- AVAILABLE RECORDS
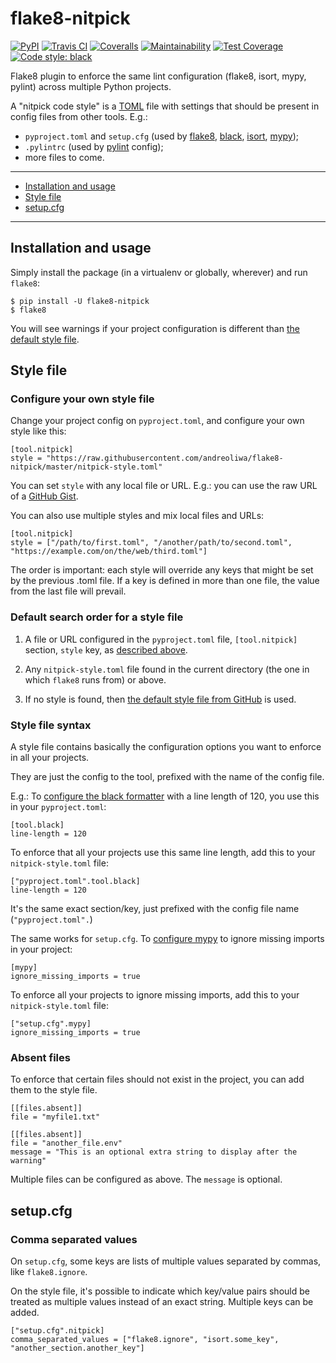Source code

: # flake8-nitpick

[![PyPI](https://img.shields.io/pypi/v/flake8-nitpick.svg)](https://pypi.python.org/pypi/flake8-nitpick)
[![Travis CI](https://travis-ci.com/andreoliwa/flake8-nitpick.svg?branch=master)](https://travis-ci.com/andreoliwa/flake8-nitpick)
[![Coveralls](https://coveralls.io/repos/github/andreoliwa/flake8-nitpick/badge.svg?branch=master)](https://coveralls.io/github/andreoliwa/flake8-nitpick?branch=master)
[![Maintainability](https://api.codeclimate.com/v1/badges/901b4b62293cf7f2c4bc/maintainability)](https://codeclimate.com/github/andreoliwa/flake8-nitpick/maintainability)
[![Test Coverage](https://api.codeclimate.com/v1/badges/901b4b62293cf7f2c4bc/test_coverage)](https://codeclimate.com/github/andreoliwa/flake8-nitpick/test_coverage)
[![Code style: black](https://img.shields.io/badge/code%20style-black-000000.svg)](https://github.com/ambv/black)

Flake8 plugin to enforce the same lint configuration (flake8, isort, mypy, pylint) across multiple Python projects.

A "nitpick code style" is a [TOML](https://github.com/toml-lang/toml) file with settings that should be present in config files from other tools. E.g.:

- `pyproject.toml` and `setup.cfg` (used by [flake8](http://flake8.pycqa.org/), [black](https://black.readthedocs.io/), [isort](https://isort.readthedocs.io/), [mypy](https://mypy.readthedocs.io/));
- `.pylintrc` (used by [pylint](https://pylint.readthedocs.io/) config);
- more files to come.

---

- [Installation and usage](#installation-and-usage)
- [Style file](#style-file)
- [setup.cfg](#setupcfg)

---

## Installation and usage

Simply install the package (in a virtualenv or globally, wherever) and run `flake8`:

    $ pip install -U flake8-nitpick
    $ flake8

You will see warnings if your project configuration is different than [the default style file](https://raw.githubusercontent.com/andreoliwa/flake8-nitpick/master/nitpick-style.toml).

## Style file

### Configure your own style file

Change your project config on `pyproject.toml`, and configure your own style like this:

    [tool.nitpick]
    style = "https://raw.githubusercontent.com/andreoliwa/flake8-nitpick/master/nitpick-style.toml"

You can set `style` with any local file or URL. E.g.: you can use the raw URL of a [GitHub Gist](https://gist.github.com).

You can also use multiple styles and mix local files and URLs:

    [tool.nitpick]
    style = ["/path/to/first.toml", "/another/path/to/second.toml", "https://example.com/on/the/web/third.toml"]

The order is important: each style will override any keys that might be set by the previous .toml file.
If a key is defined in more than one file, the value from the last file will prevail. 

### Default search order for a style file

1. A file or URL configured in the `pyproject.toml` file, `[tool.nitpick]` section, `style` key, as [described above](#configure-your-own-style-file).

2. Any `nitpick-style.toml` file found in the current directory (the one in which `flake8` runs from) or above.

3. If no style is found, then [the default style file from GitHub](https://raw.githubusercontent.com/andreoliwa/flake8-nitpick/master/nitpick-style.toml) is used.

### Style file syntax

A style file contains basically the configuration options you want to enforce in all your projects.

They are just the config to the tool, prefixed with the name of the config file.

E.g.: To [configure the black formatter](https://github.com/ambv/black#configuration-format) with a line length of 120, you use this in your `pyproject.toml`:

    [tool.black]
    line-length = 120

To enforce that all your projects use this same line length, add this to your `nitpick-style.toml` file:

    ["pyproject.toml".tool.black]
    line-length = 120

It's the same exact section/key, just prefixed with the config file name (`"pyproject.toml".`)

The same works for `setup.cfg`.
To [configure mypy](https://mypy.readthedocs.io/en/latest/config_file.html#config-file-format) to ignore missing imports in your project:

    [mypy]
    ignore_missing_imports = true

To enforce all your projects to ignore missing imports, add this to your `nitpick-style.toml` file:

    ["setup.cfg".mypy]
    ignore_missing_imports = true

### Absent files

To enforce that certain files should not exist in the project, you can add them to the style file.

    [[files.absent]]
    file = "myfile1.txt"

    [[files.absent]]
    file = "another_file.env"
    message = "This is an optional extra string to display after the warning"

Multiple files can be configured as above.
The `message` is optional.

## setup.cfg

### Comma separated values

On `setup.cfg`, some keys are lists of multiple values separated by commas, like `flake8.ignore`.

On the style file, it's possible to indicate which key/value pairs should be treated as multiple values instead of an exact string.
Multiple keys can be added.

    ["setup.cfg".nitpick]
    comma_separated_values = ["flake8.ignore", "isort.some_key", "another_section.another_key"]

- WORK REQUIRED
Retype the data exactly as it stands, but keep the images out of your copy.

- SOLUTION FOR THIS TASK
Source code

: # flake8-nitpick

[![PyPI](https://img.shields.io/pypi/v/flake8-nitpick.svg)](https://pypi.python.org/pypi/flake8-nitpick)
[![Travis CI](https://travis-ci.com/andreoliwa/flake8-nitpick.svg?branch=master)](https://travis-ci.com/andreoliwa/flake8-nitpick)
[![Coveralls](https://coveralls.io/repos/github/andreoliwa/flake8-nitpick/badge.svg?branch=master)](https://coveralls.io/github/andreoliwa/flake8-nitpick?branch=master)
[![Maintainability](https://api.codeclimate.com/v1/badges/901b4b62293cf7f2c4bc/maintainability)](https://codeclimate.com/github/andreoliwa/flake8-nitpick/maintainability)
[![Test Coverage](https://api.codeclimate.com/v1/badges/901b4b62293cf7f2c4bc/test_coverage)](https://codeclimate.com/github/andreoliwa/flake8-nitpick/test_coverage)
[![Code style: black](https://img.shields.io/badge/code%20style-black-000000.svg)](https://github.com/ambv/black)

Flake8 plugin to enforce the same lint configuration (flake8, isort, mypy, pylint) across multiple Python projects.

A "nitpick code style" is a [TOML](https://github.com/toml-lang/toml) file with settings that should be present in config files from other tools. E.g.:

- `pyproject.toml` and `setup.cfg` (used by [flake8](http://flake8.pycqa.org/), [black](https://black.readthedocs.io/), [isort](https://isort.readthedocs.io/), [mypy](https://mypy.readthedocs.io/));
- `.pylintrc` (used by [pylint](https://pylint.readthedocs.io/) config);
- more files to come.

---

- [Installation and usage](#installation-and-usage)
- [Style file](#style-file)
- [setup.cfg](#setupcfg)

---

## Installation and usage

Simply install the package (in a virtualenv or globally, wherever) and run `flake8`:

    $ pip install -U flake8-nitpick
    $ flake8

You will see warnings if your project configuration is different than [the default style file](https://raw.githubusercontent.com/andreoliwa/flake8-nitpick/master/nitpick-style.toml).

## Style file

### Configure your own style file

Change your project config on `pyproject.toml`, and configure your own style like this:

    [tool.nitpick]
    style = "https://raw.githubusercontent.com/andreoliwa/flake8-nitpick/master/nitpick-style.toml"

You can set `style` with any local file or URL. E.g.: you can use the raw URL of a [GitHub Gist](https://gist.github.com).

You can also use multiple styles and mix local files and URLs:

    [tool.nitpick]
    style = ["/path/to/first.toml", "/another/path/to/second.toml", "https://example.com/on/the/web/third.toml"]

The order is important: each style will override any keys that might be set by the previous .toml file.
If a key is defined in more than one file, the value from the last file will prevail. 

### Default search order for a style file

1. A file or URL configured in the `pyproject.toml` file, `[tool.nitpick]` section, `style` key, as [described above](#configure-your-own-style-file).

2. Any `nitpick-style.toml` file found in the current directory (the one in which `flake8` runs from) or above.

3. If no style is found, then [the default style file from GitHub](https://raw.githubusercontent.com/andreoliwa/flake8-nitpick/master/nitpick-style.toml) is used.

### Style file syntax

A style file contains basically the configuration options you want to enforce in all your projects.

They are just the config to the tool, prefixed with the name of the config file.

E.g.: To [configure the black formatter](https://github.com/ambv/black#configuration-format) with a line length of 120, you use this in your `pyproject.toml`:

    [tool.black]
    line-length = 120

To enforce that all your projects use this same line length, add this to your `nitpick-style.toml` file:

    ["pyproject.toml".tool.black]
    line-length = 120

It's the same exact section/key, just prefixed with the config file name (`"pyproject.toml".`)

The same works for `setup.cfg`.
To [configure mypy](https://mypy.readthedocs.io/en/latest/config_file.html#config-file-format) to ignore missing imports in your project:

    [mypy]
    ignore_missing_imports = true

To enforce all your projects to ignore missing imports, add this to your `nitpick-style.toml` file:

    ["setup.cfg".mypy]
    ignore_missing_imports = true

### Absent files

To enforce that certain files should not exist in the project, you can add them to the style file.

    [[files.absent]]
    file = "myfile1.txt"

    [[files.absent]]
    file = "another_file.env"
    message = "This is an optional extra string to display after the warning"

Multiple files can be configured as above.
The `message` is optional.

## setup.cfg

### Comma separated values

On `setup.cfg`, some keys are lists of multiple values separated by commas, like `flake8.ignore`.

On the style file, it's possible to indicate which key/value pairs should be treated as multiple values instead of an exact string.
Multiple keys can be added.

    ["setup.cfg".nitpick]
    comma_separated_values = ["flake8.ignore", "isort.some_key", "another_section.another_key"]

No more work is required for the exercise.